Amp or DAC?


I’ve wondered about this for a while and was hoping for some opinions: 

Let’s say I compare the same company’s 75w into 8 amp and their 150w into 8 amp. Will I notice a difference in sound quality? If so, why?

If there is a difference between the 75w and 150w per channel amp can I narrow the gap or even exceed the 150w amp by using a better DAC?

Also, has anyone noticed that a lower watt amp has less distortion than a higher powered one, so throwing my understanding that the same manufacturer’s higher powered amp should be superior to it’s lower powered one out the window?
cd45123
I guess since this is in Tech Talk should probably give a more technical explanation why power is irrelevant.

Music is highly dynamic in nature. Sound is logarithmic in power. What this means, to go even a tiny little bit louder like say 3dB, not much at all really, requires twice the power. Twice. To go 10dB louder, which is enough to actually feel louder, takes ten times the power.

So going from 75 watts to 150 watts, even though it sounds like a lot, is only a measly 3dB. Barely noticeable. Insignificant.

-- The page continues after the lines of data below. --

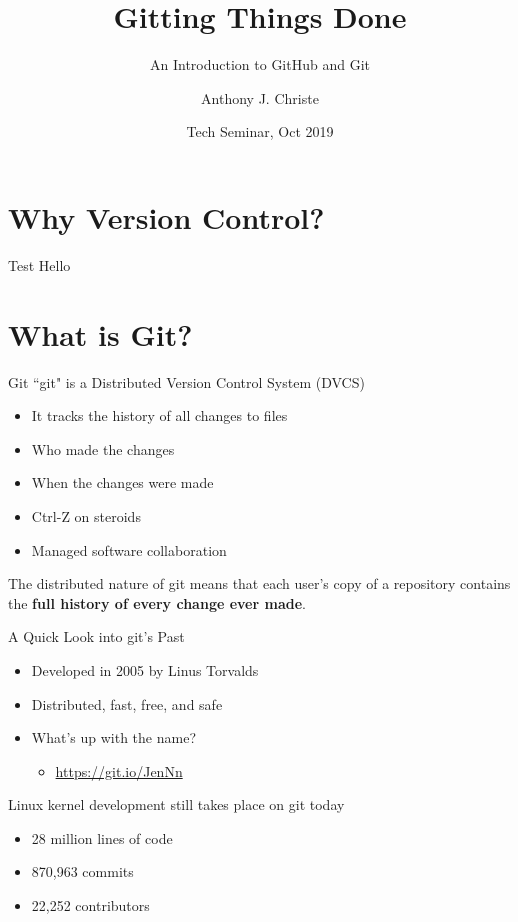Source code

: \documentclass{beamer}
\title{Gitting Things Done}
\subtitle{An Introduction to GitHub and Git}
\author{Anthony J. Christe}
\date{Tech Seminar, Oct 2019}
\institute{PhD Candidate\\UH Manoa, ICS Department}
\begin{document}
    \maketitle

    \section{Why Version Control?}\label{sec:why-version-control?}
    \begin{frame}{Test}
        Hello
    \end{frame}

    \section{What is Git?}\label{sec:what-is-git?}
    \begin{frame}{Git}
        ``git" is a Distributed Version Control System (DVCS)

        \begin{itemize}
            \item It tracks the history of all changes to files
            \item Who made the changes
            \item When the changes were made
            \item Ctrl-Z on steroids
            \item Managed software collaboration
        \end{itemize}

        The distributed nature of git means that each user's copy of a repository contains the \textbf{full history of every change ever made}.
    \end{frame}

    \begin{frame}{A Quick Look into git's Past}
        \begin{itemize}
            \item Developed in 2005 by Linus Torvalds
            \item Distributed, fast, free, and safe
            \item What's up with the name?
            \begin{itemize}
                \item \url{https://git.io/JenNn}
            \end{itemize}
        \end{itemize}

        Linux kernel development still takes place on git today
        \begin{itemize}
            \item 28 million lines of code
            \item 870,963 commits
            \item 22,252 contributors
        \end{itemize}

    \end{frame}
\end{document}
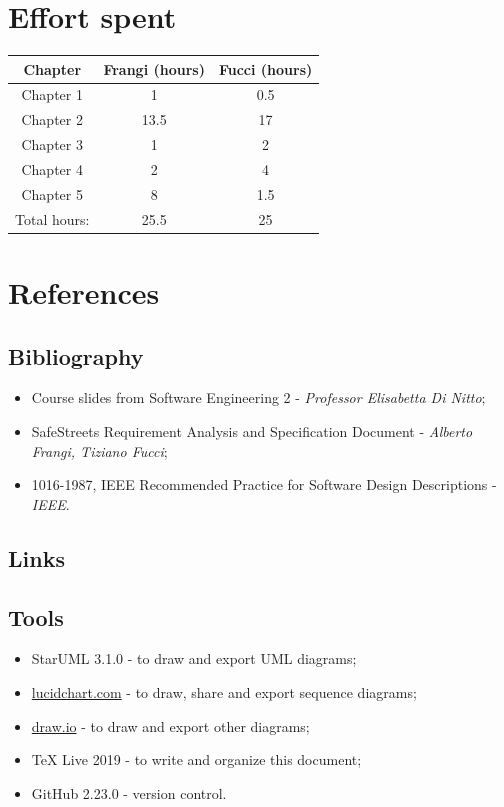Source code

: \documentclass[12pt,a4paper]{report}
\begin{document}
	\chapter{Effort spent}
		\begin{table}[H]
			\centering
			\begin{tabular}[width = \textwidth]{|c|c|c|}
				\hline
				Chapter & Frangi (hours) & Fucci (hours)\\
				\hline
				\hline
				Chapter 1 & 1 & 0.5\\
				
				Chapter 2 & 13.5 & 17\\
				
				Chapter 3 & 1 & 2\\
				
				Chapter 4 & 2 & 4\\
				
				Chapter 5 & 8 & 1.5\\
				
				Total hours: & 25.5 & 25\\
				\hline
			\end{tabular}
			\label{tab: }
		\end{table}
	\chapter{References}
		\section{Bibliography}
		\begin{itemize}
			\item Course slides from Software Engineering 2 - \emph{Professor Elisabetta Di Nitto};
			\item SafeStreets Requirement Analysis and Specification Document - \emph{Alberto Frangi, Tiziano Fucci};
			\item 1016-1987, IEEE Recommended Practice for Software Design Descriptions - \emph{IEEE}.
		\end{itemize}
		\section{Links}
		\section{Tools}	
		\begin{itemize}		
		\item StarUML 3.1.0 - to draw and export UML diagrams;
		\item \url{lucidchart.com} - to draw, share and export sequence diagrams;
		\item \url{draw.io} - to draw and export other diagrams;
		\item TeX Live 2019 - to write and organize this document;
		\item GitHub 2.23.0 - version control.
		\end{itemize}
\end{document}
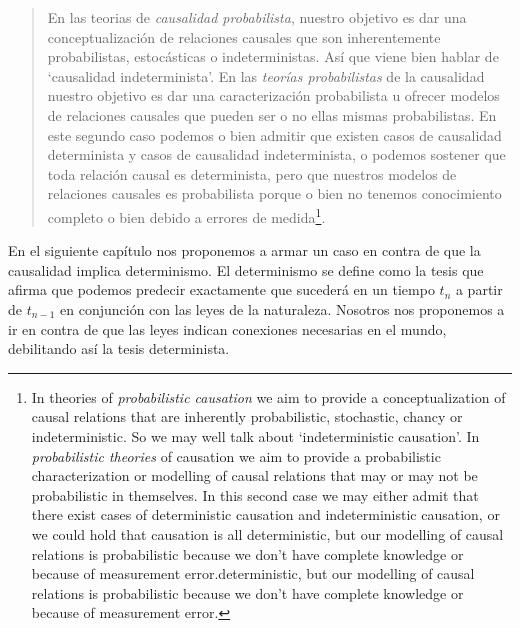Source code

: \begin{quote}
  En las teorias de \textit{causalidad probabilista}, nuestro objetivo es dar una conceptualización de relaciones causales que son inherentemente probabilistas, estocásticas o indeterministas. Así que viene bien hablar de `causalidad indeterminista'. En las \textit{teorías probabilistas} de la causalidad nuestro objetivo es dar una caracterización probabilista u ofrecer modelos de relaciones causales que pueden ser o no ellas mismas probabilistas. En este segundo caso podemos o bien admitir que existen casos de causalidad determinista y casos de causalidad indeterminista, o podemos sostener que toda relación causal es determinista, pero que nuestros modelos de relaciones causales es probabilista porque o bien no tenemos conocimiento completo o bien debido a errores de medida\footnote{In theories of \emph{probabilistic causation} we aim to provide a conceptualization of causal relations that are inherently probabilistic, stochastic, chancy or indeterministic. So we may well talk about ‘indeterministic causation’. In \emph{probabilistic theories} of causation we aim to provide a probabilistic characterization or modelling of causal relations that may or may not be probabilistic in themselves. In this second case we may either admit that there exist cases of deterministic causation and indeterministic causation, or we could hold that causation is all deterministic, but our modelling of causal relations is probabilistic because we don’t have complete knowledge or because of measurement error.deterministic, but our modelling of causal relations is probabilistic because we don’t have complete knowledge or because of measurement error.}. \cite[p. 82-83]{Illari2014}
\end{quote}

En el siguiente capítulo nos proponemos a armar un caso en contra de que la causalidad implica determinismo. El determinismo se define como la tesis que afirma que podemos predecir exactamente que sucederá en un tiempo $t_{n}$ a partir de $t_{n-1}$ en conjunción con las leyes de la naturaleza. Nosotros nos proponemos a ir en contra de que las leyes indican conexiones necesarias en el mundo, debilitando así la tesis determinista.

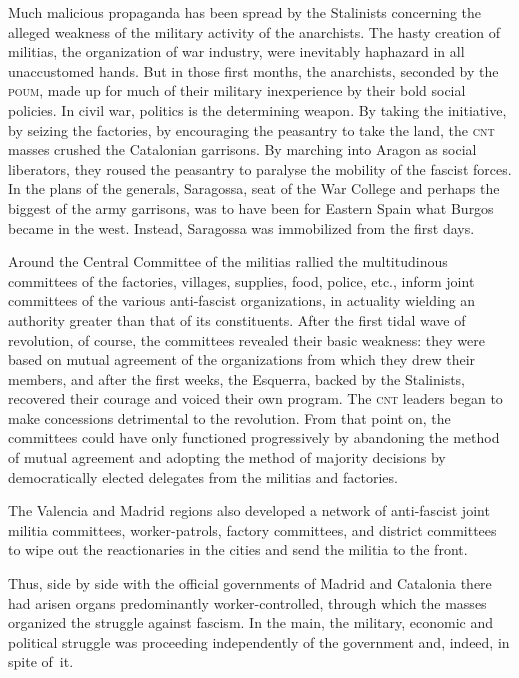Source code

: Much malicious propaganda has been spread by the Stalinists concerning the alleged weakness of the military activity of the anarchists. The hasty creation of militias, the organization of war industry, were inevitably haphazard in all unaccustomed hands. But in those first months, the anarchists, seconded by the \textsc{poum}, made up for much of their military inexperience by their bold social policies. In civil war, politics is the determining weapon. By taking the initiative, by seizing the factories, by encouraging the peasantry to take the land, the \textsc{cnt} masses crushed the Catalonian garrisons. By marching into Aragon as social liberators, they roused the peasantry to paralyse the mobility of the fascist forces. In the plans of the generals, Saragossa, seat of the War College and perhaps the biggest of the army garrisons, was to have been for Eastern Spain what Burgos became in the west. Instead, Saragossa was immobilized from the first days.

Around the Central Committee of the militias rallied the multitudinous committees of the factories, villages, supplies, food, police, etc., inform joint committees of the various anti-fascist organizations, in actuality wielding an authority greater than that of its constituents. After the first tidal wave of revolution, of course, the committees revealed their basic weakness: they were based on mutual agreement of the organizations from which they drew their members, and after the first weeks, the Esquerra, backed by the Stalinists, recovered their courage and voiced their own program. The \textsc{cnt} leaders began to make concessions detrimental to the revolution. From that point on, the committees could have only functioned progressively by abandoning the method of mutual agreement and adopting the method of majority decisions by democratically elected delegates from the militias and factories.

The Valencia and Madrid regions also developed a network of anti-fascist joint militia committees, worker-patrols, factory committees, and district committees to wipe out the reactionaries in the cities and send the militia to the front.
\nowidow

Thus, side by side with the official governments of Madrid and Catalonia there had arisen organs predominantly worker-controlled, through which the masses organized the struggle against fascism. In the main, the military, economic and political struggle was proceeding independently of the government and, indeed, in spite of~it.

Back to music is highly dynamic in nature. What this means, the vast majority of the time is spent listening to only a watt or two. If that. Theoretically, at least, the only time you are going to hear the difference that extra 75 watts makes is the occasional transient here or there. All the rest of the time its the first watt.  

Because, see, amplifier power is not like horsepower. A car with a lot of horsepower, even when you're only using a fraction, barely crack the throttle, it just feels so much more effortless. You can enjoy high horsepower even without ever using it.

Amplifier power on the other hand, no such luck. There's little 50 watt tube amps that convey a greater sense of power than 150 watt solid state amps. And vice versa. (Probably. Just because I never heard one doesn't mean they can't exist.)

With amplifiers the first watt is so important one of the most famous and well-regarded amplifier designers uses it. First watt. Its so important the great reviewer Robert Harley once said, "If the first watt isn't any good, why would you want 200 more of them?"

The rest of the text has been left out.